The rapid development of (MLLMs) has been noteworthy, particularly those integrating language and vision modalities (LVMs). Their advancement is attributed to high accuracy, generalization capability, reasoning skills, and robust performance, and these models are experts in handling unforeseen tasks beyond their initial training scope. MLLMs are revolutionizing various fields, prompting a re-evaluation of specialized models. Their swift evolution sparks interest in employing them for computer vision tasks like object segmentation and integrating them into intricate pipelines like instruction-based image editing.

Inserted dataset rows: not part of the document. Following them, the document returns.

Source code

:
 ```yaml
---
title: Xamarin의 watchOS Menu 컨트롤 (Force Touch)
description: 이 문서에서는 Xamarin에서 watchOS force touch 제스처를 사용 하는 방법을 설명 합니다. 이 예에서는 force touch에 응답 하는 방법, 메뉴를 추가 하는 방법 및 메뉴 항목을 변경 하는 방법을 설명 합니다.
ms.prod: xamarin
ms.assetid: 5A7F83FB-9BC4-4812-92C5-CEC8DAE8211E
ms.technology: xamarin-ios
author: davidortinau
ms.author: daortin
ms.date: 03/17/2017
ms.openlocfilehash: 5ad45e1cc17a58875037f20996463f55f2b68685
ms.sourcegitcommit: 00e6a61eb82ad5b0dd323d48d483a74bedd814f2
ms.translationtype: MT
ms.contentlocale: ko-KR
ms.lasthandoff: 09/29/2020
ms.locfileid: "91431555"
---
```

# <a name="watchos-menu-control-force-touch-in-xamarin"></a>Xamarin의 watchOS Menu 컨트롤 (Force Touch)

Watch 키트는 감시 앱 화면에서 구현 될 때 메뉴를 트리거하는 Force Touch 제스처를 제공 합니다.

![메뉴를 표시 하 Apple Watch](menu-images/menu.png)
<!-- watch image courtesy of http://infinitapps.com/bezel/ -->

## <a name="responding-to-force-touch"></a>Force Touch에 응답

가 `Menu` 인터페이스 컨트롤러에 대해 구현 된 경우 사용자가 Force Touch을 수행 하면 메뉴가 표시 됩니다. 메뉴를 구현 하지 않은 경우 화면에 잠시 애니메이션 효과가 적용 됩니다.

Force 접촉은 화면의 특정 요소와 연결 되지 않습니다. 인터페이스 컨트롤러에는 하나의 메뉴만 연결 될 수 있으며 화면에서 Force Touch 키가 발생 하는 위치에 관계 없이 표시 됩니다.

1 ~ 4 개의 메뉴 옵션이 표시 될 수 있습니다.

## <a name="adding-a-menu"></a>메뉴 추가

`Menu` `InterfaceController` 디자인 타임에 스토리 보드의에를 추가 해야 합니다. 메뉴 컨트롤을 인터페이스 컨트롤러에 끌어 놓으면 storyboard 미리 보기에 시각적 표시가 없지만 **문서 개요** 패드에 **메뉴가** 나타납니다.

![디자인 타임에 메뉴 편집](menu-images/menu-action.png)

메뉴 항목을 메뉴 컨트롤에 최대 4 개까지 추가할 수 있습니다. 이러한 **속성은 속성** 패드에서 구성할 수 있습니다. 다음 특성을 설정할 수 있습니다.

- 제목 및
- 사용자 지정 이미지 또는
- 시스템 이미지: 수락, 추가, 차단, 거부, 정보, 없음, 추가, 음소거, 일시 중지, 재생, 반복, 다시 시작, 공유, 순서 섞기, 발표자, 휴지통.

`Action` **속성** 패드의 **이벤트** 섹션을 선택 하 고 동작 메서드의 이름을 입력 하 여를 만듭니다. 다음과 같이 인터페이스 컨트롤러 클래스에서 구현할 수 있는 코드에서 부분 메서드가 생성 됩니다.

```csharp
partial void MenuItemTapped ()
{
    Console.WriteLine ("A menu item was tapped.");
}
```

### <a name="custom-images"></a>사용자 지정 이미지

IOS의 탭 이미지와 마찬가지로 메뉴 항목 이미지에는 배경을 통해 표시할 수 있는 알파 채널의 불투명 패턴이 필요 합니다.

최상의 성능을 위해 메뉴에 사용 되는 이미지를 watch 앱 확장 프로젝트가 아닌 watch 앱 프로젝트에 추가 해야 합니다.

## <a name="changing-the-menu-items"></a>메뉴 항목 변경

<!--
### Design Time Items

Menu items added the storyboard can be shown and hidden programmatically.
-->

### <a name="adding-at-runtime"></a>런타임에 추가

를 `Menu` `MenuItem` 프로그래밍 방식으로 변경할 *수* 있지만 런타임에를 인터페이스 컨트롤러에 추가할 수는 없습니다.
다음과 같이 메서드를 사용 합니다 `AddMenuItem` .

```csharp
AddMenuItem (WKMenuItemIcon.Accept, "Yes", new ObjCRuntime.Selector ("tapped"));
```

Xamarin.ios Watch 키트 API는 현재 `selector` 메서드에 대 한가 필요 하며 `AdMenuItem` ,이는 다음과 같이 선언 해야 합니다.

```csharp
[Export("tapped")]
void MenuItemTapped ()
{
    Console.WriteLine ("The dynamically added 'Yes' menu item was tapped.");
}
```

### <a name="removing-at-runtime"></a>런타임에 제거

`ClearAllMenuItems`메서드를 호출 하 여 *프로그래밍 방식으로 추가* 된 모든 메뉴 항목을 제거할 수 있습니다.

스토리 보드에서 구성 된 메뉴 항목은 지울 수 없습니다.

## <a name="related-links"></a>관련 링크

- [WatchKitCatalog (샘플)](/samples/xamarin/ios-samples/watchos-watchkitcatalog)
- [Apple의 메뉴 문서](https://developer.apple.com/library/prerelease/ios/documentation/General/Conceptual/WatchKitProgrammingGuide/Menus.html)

While models like ShareGPTV have their uses in tasks like data annotation, their practicality in production is limited due to their high cost. In contrast, specialized models like MiVOLO offer a cost-effective solution. This paper compares the best general-purpose MLLMs with technical models like MiVOLO to understand their capability to replace them. Results indicate significant differences in computational costs and speed for some tasks. This includes tasks such as labeling new data or filtering old datasets.
The team of Researchers from SaluteDevices has presented MiVOLOv2, a model that not only outperforms all specialized models like CNN, ResNet34, and GoogLeNet but also the first version of MiVOLO. This second version, the state-of-the-art model for gender and age determination, utilizes advanced evaluation metrics such as Mean Absolute Error (MAE) for age estimation, accuracy for gender prediction, and cumulative Score at 5 (CS@5) for age estimation. The team also conducted experiments to compare the best general-purpose MLLMs with specialized models, aiming to measure all SOTA MLLMs like LLaVA 1.5 and LLaVA-NeXT, ShareGPT4V and ChatGPT4V.
MiVOLO utilizes face and body crops for predictions, whereas other models make predictions based on prompts and images of body crops. It employs a transformer to estimate age and gender from these inputs. Additionally, we fine-tune an MLLM for gender and age estimation, contrasting it with a specialized model. Authors explore the capabilities of multimodal ChatGPT (ChatGPT4V), evaluating its proficiency in predicting facial attributes and performing face recognition tasks. With zero training, the model outperformed a specialized age-recognition model but performed less effectively in gender classification.
For MiVOLOv2, the training dataset is extended by 40% from the previous data used in MiVOLO, and it now contains more than 807,694 samples: 390,730 male and 416,964 female. Most of the images were selected where MiVOLOv1 made significant mistakes. Production pipelines and some open-source data, like LAION-5B, are primarily used to achieve this. Among the two datasets, LAGENDA is opted over IMDB. It minimizes the risk that MLLMs would provide correct answers not through age and gender estimation but because of their familiarity with famous individuals, well-known movies, etc. Despite lacking ground truths, LAGENDA offers reduced risk and accelerates MiVOLOv2 to surpass all general-purpose MLLMs in age estimation. However, LLaVA-NeXT 34B leads in this area among open-source alternatives, making fine-tuned specialized versions of LLaVA more effective.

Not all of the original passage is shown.